**Task prompt**
Looking at the material below, work out how many of its lines hold the string "mathbb". Give that figure alone.

**Data for analysis**
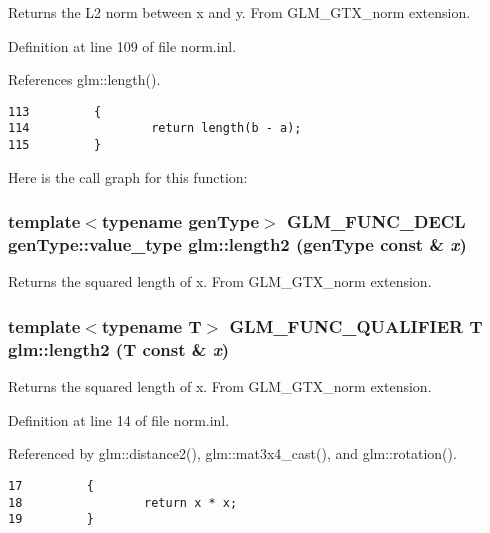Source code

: Returns the L2 norm between x and y. From GLM\_\-GTX\_\-norm extension. 

Definition at line 109 of file norm.inl.

References glm::length().

\begin{Code}\begin{verbatim}113         {
114                 return length(b - a);
115         }
\end{verbatim}
\end{Code}




Here is the call graph for this function:\hypertarget{group__gtx__norm_g2dfcdff0cc9119aa37c501d2c7a45020}{
\subsubsection[length2]{\setlength{\rightskip}{0pt plus 5cm}template$<$typename genType$>$ GLM\_\-FUNC\_\-DECL genType::value\_\-type glm::length2 (genType const \& {\em x})}}
\label{group__gtx__norm_g2dfcdff0cc9119aa37c501d2c7a45020}


Returns the squared length of x. From GLM\_\-GTX\_\-norm extension. \hypertarget{group__gtx__norm_g6f970aba05e1299ed89d2ec3a410b7a9}{
\subsubsection[length2]{\setlength{\rightskip}{0pt plus 5cm}template$<$typename T$>$ GLM\_\-FUNC\_\-QUALIFIER T glm::length2 (T const \& {\em x})}}
\label{group__gtx__norm_g6f970aba05e1299ed89d2ec3a410b7a9}


Returns the squared length of x. From GLM\_\-GTX\_\-norm extension. 

Definition at line 14 of file norm.inl.

Referenced by glm::distance2(), glm::mat3x4\_\-cast(), and glm::rotation().

\begin{Code}\begin{verbatim}17         {
18                 return x * x;
19         }
\end{verbatim}
\end{Code}




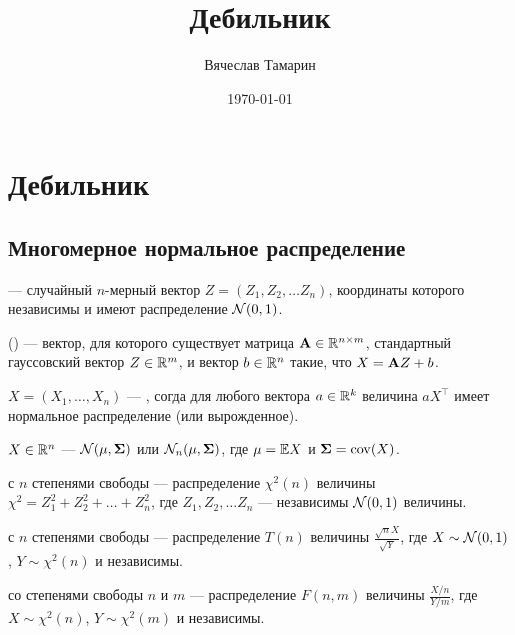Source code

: \documentclass[11pt]{book}
\title{Дебильник}
\date{\today}
\author{Вячеслав Тамарин}
\begin{document}
\chapter{Дебильник}
\section{Многомерное нормальное распределение}
\begin{definition}
	 --- случайный $n$-мерный вектор $ Z = (Z_1, Z_2, \ldots Z_{n})$, координаты которого независимы и имеют распределение $ \mathcal{N}(0, 1)$.
\end{definition}

\begin{definition}[]
	 () --- вектор, для которого существует матрица $ {\bf A} \in \mathbb{R}^{n \times m} $, стандартный гауссовский вектор $ Z \in \mathbb{R}^{m}$, и вектор $ b \in \mathbb{R}^{n}$ такие, что $ X = {\bf A}Z + b $.
\end{definition}

\begin{definition}[]
	$X = (X_1, \ldots , X_{n})$ --- , согда для любого вектора  $a \in \mathbb{R}^{k}$ величина $a X^{\top}$ имеет нормальное распределение (или вырожденное).
\end{definition}

\begin{definition}[]
	 $ X \in \mathbb{R}^{n}$ --- $ \mathcal{N}(\mu, {\bf \Sigma}) $ или $ \mathcal{N}_n(\mu, {\bf \Sigma}) $, где $ \mu = \mathbb{E} X$ и $ {\bf \Sigma} = \operatorname{cov}(X) $.
\end{definition}

\begin{definition}[]
	 с $ n$ степенями свободы --- распределение $ \chi^2(n) $ величины $ \chi^2 = Z_1^2 + Z_2^2 + \ldots + Z_{n}^2 $, где $ Z_{1}, Z_2, \ldots Z_{n}$ --- независимы $ \mathcal{N}(0, 1)$ величины. 
\end{definition}

\begin{definition}[]
	 с $n$ степенями свободы --- распределение $T(n)$ величины $\frac{\sqrt{n}X}{\sqrt{Y}}$, где $X \sim \mathcal{N}(0, 1)$, $Y \sim \chi^2(n)$ и независимы.
\end{definition}

\begin{definition}[]
	 со степенями свободы $n$ и $m$ --- распределение $F(n, m)$ величины $\frac{X / n}{Y / m}$, где $X \sim \chi^2(n)$, $Y \sim \chi^2(m)$ и независимы.
\end{definition}
\end{document}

**Expected output**
3